Student interest in international affairs is changing the face of American higher education, said Richard McCormick, president of the University of Washington in an interview Monday in Tokyo with The Japan Times.

“A growing number of students come to the university intending to have an international dimension to their lives or their careers. They’re integrating international studies into practically everything they study,” he said. “That being increasingly important to our students, it’s more important than ever that the university deepen its global ties.”

With this in mind, McCormick is making his first visit to Japan this week to meet with alumni in Asia and the presidents of the university’s three Japanese sister schools, Aoyama Gakuin University, Tokyo Institute of Technology and Keio University, with which it has regular student exchanges.

From Japan, McCormick will travel to South Korea to participate in the second meeting of the Association of Pacific Rim Universities, a group of presidents of top Pacific Rim universities that aims to increase educational and research cooperation and to serve as the academic support arm for the Asian Pacific Economic Consortium, he said.

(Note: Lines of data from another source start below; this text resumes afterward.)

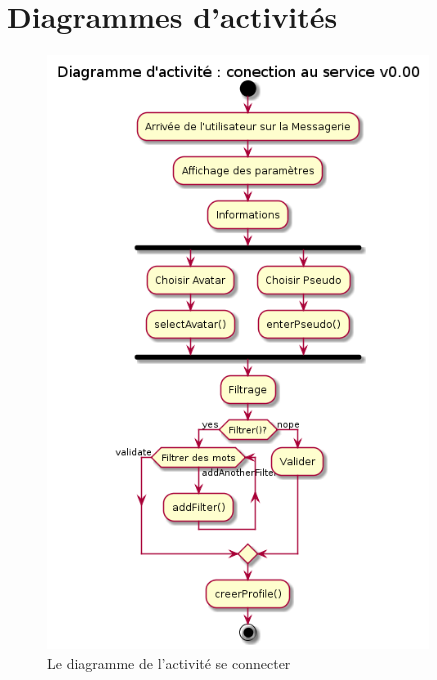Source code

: \documentclass[11pt,dvipsnames,svgnames]{report}
\begin{document}
\section{Diagrammes d'activités}
\begin{figure}[H]
\centerline{\includegraphics[width=0.90\textwidth]{diagrammes/activity-settings-diag.png}}
\caption{Le diagramme de l'activité \og se connecter \fg}
\end{figure}
\end{document}
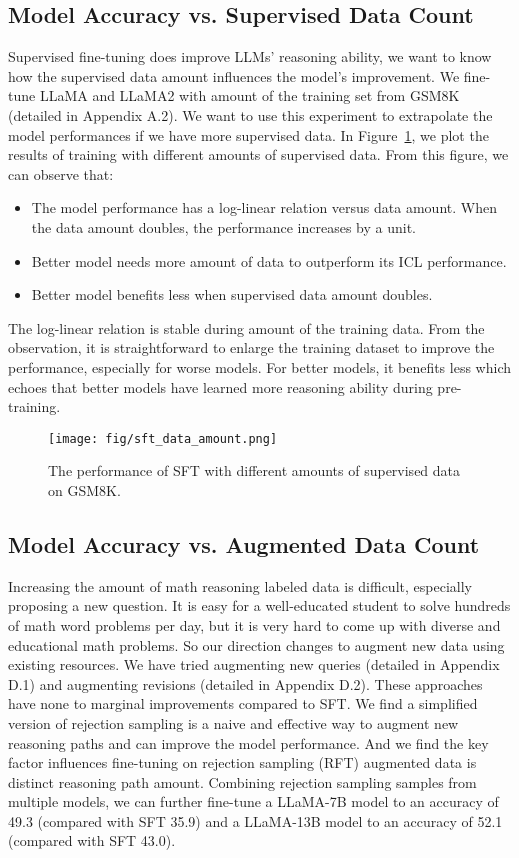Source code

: \documentclass{article} \usepackage{iclr2021_conference,times}
\begin{document}
\subsection{Model Accuracy vs. Supervised Data Count}

Supervised fine-tuning does improve LLMs' reasoning ability, we want to know how the supervised data amount influences the model's improvement. 
We fine-tune LLaMA and LLaMA2 with  amount of the training set from GSM8K (detailed in Appendix A.2). We want to use this experiment to extrapolate the model performances if we have more supervised data. In Figure~\ref{fig:data_amount}, we plot the results of training with different amounts of supervised data. From this figure, we can observe that:
\begin{itemize}
    \item The model performance has a log-linear relation versus data amount. When the data amount doubles, the performance increases by a unit.
\item Better model needs more amount of data to outperform its ICL performance.
    \item Better model benefits less when supervised data amount doubles.
\end{itemize}
The log-linear relation is stable during  amount of the training data. From the observation, it is straightforward to enlarge the training dataset to improve the performance, especially for worse models.
For better models, it benefits less which echoes that better models have learned more reasoning ability during pre-training.



\begin{figure}[t]
    \centering
    \texttt{[image: fig/sft\_data\_amount.png]}
    \caption{The performance of SFT with different amounts of supervised data on GSM8K.}
    \label{fig:data_amount}
\end{figure}

\subsection{Model Accuracy vs. Augmented Data Count}
Increasing the amount of math reasoning labeled data is difficult, especially proposing a new question. 
It is easy for a well-educated student to solve hundreds of math word problems per day, but it is very hard to come up with diverse and educational math problems.
So our direction changes to augment new data using existing resources.
We have tried augmenting new queries (detailed in Appendix D.1) and augmenting revisions (detailed in Appendix D.2).
These approaches have none to marginal improvements compared to SFT.
We find a simplified version of rejection sampling \citep{zhu-etal-2023-solving} is a naive and effective way to augment new reasoning paths and can improve the model performance. 
And we find the key factor influences fine-tuning on rejection sampling (RFT) augmented data is distinct reasoning path amount.
Combining rejection sampling samples from multiple models, we can further fine-tune a LLaMA-7B model to an accuracy of 49.3 (compared with SFT 35.9) and a LLaMA-13B model to an accuracy of 52.1 (compared with SFT 43.0).
\end{document}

U.S. Ambassador to Japan Thomas Foley, an alumnus, said his own interest in Asia began during his 30 years as a congressman from Washington, a state with important commercial and academic ties to Japan.

Lately, he added, the growing interest in Asia is not limited to university students, but includes a new generation of American elementary, junior high and high school students studying Japanese culture and language. “I’m impressed at how many young people I meet really have made excellent achievements in Japanese,” Foley said.